▸ **GIVEN DATA**:
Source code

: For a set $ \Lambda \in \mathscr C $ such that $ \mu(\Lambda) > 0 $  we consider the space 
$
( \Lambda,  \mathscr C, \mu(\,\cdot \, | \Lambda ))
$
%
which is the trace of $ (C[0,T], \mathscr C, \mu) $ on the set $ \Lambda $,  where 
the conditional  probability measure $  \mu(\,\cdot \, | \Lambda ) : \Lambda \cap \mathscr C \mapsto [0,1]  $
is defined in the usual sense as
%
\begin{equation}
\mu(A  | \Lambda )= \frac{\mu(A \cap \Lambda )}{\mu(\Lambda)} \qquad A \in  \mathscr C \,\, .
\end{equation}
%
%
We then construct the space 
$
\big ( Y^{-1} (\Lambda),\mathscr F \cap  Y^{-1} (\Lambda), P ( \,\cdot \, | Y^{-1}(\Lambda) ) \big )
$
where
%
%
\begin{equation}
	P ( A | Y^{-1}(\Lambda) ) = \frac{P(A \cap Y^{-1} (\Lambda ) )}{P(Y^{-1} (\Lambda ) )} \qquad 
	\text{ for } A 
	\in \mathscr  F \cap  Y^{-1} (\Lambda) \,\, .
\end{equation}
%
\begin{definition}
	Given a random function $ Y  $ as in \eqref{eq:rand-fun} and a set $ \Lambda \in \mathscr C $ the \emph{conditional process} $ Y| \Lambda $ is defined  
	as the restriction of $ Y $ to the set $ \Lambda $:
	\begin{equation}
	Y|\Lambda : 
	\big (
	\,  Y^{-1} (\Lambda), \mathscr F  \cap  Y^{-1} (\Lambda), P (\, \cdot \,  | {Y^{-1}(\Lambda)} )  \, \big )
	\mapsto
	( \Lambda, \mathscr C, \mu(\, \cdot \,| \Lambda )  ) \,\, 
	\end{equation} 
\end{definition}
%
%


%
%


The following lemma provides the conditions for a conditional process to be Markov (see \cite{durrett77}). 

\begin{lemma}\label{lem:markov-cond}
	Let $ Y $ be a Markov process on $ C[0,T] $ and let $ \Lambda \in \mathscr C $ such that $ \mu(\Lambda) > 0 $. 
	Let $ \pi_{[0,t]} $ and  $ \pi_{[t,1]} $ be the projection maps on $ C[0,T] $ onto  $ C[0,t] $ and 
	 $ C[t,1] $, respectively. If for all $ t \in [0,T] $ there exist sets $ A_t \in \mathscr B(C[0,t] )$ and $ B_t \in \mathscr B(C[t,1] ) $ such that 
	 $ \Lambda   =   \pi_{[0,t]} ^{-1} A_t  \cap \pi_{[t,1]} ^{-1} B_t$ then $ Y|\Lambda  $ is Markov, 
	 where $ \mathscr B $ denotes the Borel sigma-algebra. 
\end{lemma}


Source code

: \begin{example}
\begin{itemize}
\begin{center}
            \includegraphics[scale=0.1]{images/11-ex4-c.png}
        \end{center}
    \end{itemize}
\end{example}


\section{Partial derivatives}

▸ **EXERCISE BRIEF**: Go through the records above. Copy each line in which the string "mapsto" appears.

▸ **SOLUTION**:
the conditional  probability measure $  \mu(\,\cdot \, | \Lambda ) : \Lambda \cap \mathscr C \mapsto [0,1]  $
	\mapsto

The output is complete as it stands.